ABCNEWS' Claire Shipman spoke with Cooper in an exclusive interview for Good Morning America.
Asked about Enron's chances, Cooper said he thinks the company's odds are good and he expects that Enron will return to the basics it started with.
"It's not as if this is a slam-dunk and it is not as if this is going to be without stressful moments," Cooper said, from his offices in the glittering Enron building's opulent 50th floor, where the old bosses have been thrown out of their plush suites. "It may be boring, it may not have the sex appeal of a trading operation, but it's a hell of a good business by way of predictability and cash flow."
‘The Crime Is That This Happened’
Of the investigations swirling around the company — both the Securities and Exchange Commission and the Justice Department are looking into the firm and its longtime auditor, Arthur Andersen — Cooper called it unacceptable that some former top executives said they didn't realize the company was in serious trouble right before it went bankrupt.
"It seems to me that the top executives were responsible for knowing what was going on," Cooper told Shipman. "If you're accounting for knowing what's going on and you don't, it's omission, and if you knew what was going on and you did nothing about it, it's commission.
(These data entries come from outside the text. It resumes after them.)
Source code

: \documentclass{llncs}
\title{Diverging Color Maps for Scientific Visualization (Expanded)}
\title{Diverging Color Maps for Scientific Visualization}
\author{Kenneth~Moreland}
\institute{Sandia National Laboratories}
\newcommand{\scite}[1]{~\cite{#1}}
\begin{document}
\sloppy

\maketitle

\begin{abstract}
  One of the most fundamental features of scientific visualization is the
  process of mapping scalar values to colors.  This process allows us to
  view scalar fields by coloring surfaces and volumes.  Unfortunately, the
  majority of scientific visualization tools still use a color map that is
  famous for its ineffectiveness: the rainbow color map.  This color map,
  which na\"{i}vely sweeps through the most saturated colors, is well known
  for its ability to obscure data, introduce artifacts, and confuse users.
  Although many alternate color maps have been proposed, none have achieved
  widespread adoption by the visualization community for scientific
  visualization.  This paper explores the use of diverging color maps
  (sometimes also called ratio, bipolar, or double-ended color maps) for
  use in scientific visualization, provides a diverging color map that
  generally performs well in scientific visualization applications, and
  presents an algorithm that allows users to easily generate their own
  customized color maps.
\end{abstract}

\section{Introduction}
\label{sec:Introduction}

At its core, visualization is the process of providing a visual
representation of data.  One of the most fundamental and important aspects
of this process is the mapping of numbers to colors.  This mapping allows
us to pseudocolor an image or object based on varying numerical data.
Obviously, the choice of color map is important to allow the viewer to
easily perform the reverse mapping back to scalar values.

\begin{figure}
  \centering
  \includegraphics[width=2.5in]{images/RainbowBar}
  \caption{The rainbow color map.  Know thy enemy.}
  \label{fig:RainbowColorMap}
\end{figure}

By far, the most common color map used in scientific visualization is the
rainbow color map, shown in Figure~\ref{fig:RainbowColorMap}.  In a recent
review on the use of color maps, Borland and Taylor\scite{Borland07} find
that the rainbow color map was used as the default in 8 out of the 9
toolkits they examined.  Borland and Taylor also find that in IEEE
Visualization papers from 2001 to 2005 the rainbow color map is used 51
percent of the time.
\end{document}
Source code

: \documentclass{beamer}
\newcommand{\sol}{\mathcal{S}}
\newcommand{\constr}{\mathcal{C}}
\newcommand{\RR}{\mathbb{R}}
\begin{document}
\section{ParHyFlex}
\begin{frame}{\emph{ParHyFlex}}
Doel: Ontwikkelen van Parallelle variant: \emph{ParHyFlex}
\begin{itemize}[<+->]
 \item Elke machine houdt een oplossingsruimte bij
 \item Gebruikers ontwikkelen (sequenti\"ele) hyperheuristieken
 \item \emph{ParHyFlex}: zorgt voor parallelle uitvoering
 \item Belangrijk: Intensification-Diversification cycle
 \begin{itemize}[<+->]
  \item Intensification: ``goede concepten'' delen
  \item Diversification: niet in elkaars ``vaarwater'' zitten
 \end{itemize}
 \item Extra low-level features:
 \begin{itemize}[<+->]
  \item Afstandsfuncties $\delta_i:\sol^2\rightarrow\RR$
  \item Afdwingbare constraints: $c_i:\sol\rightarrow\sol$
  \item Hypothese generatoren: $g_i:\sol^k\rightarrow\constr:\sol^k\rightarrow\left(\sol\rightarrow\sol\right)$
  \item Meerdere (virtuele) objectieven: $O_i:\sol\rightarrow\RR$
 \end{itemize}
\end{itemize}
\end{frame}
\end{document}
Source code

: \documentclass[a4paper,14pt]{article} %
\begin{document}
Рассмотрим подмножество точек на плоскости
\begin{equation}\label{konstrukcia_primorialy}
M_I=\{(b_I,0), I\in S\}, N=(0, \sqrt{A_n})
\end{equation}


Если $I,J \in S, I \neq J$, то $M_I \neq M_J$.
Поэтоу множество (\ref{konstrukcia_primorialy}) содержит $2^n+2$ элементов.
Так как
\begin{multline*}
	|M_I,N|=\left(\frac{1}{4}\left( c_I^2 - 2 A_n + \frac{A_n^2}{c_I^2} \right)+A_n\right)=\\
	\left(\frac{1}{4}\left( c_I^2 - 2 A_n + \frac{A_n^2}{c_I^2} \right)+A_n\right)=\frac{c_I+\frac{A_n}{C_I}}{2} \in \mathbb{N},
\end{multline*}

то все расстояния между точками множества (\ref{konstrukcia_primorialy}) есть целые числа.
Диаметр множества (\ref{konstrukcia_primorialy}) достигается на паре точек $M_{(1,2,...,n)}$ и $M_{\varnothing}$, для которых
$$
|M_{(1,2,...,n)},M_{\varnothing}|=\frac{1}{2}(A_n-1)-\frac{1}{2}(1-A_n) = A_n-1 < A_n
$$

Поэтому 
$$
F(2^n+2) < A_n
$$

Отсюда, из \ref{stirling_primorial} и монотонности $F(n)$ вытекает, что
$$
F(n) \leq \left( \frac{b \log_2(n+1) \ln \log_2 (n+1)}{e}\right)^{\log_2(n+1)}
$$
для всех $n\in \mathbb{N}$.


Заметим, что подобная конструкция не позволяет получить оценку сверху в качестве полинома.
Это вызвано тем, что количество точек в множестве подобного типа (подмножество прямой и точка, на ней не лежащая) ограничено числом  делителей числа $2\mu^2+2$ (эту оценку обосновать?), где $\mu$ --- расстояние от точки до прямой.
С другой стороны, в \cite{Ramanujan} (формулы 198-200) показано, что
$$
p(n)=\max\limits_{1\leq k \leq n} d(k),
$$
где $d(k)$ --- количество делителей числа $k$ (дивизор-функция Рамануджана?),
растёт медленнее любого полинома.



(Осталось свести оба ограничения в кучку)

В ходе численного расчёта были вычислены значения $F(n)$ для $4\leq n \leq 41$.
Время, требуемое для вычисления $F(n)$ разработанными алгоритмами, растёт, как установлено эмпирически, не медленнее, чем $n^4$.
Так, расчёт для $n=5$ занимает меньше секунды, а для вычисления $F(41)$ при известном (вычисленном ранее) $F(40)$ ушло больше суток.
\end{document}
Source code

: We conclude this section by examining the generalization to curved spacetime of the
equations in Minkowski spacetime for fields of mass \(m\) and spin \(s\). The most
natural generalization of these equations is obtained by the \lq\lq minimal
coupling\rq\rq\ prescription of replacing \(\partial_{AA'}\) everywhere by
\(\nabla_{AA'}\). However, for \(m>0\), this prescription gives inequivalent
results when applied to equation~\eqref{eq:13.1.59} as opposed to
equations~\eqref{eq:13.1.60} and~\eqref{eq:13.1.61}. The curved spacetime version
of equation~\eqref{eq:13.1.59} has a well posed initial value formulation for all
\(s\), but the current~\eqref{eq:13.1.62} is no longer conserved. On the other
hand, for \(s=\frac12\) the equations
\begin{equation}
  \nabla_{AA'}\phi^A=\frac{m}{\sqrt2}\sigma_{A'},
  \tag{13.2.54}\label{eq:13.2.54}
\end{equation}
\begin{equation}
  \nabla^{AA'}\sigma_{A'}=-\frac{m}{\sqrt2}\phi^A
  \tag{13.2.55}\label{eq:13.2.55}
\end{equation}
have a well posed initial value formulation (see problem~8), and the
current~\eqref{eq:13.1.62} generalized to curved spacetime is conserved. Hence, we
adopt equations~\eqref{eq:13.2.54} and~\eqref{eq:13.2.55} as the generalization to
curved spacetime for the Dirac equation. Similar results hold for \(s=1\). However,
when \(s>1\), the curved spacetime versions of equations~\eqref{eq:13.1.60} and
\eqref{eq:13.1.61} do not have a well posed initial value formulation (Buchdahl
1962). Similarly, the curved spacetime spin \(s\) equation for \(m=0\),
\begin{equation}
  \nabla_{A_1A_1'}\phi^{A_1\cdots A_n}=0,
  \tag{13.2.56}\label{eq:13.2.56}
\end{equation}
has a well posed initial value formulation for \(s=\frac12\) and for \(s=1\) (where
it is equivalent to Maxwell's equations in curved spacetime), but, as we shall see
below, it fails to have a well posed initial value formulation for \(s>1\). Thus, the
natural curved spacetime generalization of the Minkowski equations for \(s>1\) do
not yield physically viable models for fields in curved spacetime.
Either one is unacceptable," he said.
Cooper stressed that the special limited partnerships that hid the company's finances will not be part of the new Enron. But he said he doesn't know if crimes were committed at Enron.
"I know the crime is that this happened. The crime is that all of these people have been hurt and what may have been a company that could have grown nicely and steadily," said Cooper, adding: "The crime is that somebody turbo-charged it to the point where it just poof — blew up."